Professor Vincent Intondi
Vincent Intondi is an associate professor of history and director of the Institute for Race, Justice, and Community Engagement at Montgomery College in Takoma Park, Maryland. He is also director of research for American University’s Nuclear Studies Institute in Washington, DC. Intondi’s research focuses on the intersection of race and nuclear weapons. He is the author of the 2015 book African Americans Against the Bomb: Nuclear Weapons, Colonialism, and the Black Freedom Movement (Stanford University Press).

How did you become interested in the civil rights dimension of anti-nuclear activism, and what inspired you to write your book?

Vincent Intondi:  For most of my life as an academic and an activist, my work revolved around civil rights and the black freedom movement. Nuclear weapons weren’t on my radar; they seemed like an abstract issue.

But in 2005, I made my first trip to Hiroshima and Nagasaki. I met with atomic bomb survivors. I went to museums and ceremonies. And I was filled with such anger and guilt over what my country had done that when I returned, I realized I needed to find a way to combine these two passions of mine, eliminating racism and eliminating nuclear weapons. I asked my advisor how I could do this, and he suggested trying to answer the question: How did African Americans feel about dropping the atomic bombs on Hiroshima and Nagasaki?

Many colleagues warned me that I wasn’t going to find much of a response because African Americans were—understandably—too busy at the time trying to gain their own freedom and equality. But they were wrong; there was a large response. That’s what led to the book.

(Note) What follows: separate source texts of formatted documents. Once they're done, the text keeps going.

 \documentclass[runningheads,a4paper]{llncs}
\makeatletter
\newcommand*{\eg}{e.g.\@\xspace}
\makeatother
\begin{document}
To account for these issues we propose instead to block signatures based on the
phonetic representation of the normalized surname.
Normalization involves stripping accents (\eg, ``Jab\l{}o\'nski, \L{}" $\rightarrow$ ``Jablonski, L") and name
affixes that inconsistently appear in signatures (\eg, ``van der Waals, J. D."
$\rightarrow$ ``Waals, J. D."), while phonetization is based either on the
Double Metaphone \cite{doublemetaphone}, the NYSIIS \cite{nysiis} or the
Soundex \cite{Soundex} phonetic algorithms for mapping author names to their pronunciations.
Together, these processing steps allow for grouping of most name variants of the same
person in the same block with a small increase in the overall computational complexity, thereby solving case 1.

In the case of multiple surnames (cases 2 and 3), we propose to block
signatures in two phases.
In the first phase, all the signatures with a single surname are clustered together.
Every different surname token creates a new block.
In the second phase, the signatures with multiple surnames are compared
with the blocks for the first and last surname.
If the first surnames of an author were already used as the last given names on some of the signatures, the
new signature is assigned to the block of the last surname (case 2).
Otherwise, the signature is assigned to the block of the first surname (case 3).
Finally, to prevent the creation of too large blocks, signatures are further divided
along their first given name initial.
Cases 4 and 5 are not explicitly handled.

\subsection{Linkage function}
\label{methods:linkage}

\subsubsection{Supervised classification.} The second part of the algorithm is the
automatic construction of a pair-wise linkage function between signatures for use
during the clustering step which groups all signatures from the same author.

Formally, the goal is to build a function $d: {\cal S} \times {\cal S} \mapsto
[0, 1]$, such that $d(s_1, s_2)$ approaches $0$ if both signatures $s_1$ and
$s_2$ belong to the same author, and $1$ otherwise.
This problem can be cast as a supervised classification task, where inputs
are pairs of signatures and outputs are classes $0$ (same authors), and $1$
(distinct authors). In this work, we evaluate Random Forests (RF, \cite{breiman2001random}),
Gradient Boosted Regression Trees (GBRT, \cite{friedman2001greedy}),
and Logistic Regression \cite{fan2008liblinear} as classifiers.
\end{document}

What did your research turn up?

Vincent Intondi:  Obviously black communities are not monolithic, so not everyone was thinking the same thing. But what I found is that, in many cases, African Americans were looking at the issue of nuclear weapons differently from most white people, through a lens of race and colonialism. After the bombs were first dropped in August 1945, a majority of the American public rejoiced. A Gallup poll conducted the week after showed that 85 percent of the American public agreed with President Truman’s choice. That wasn’t the case in the black community.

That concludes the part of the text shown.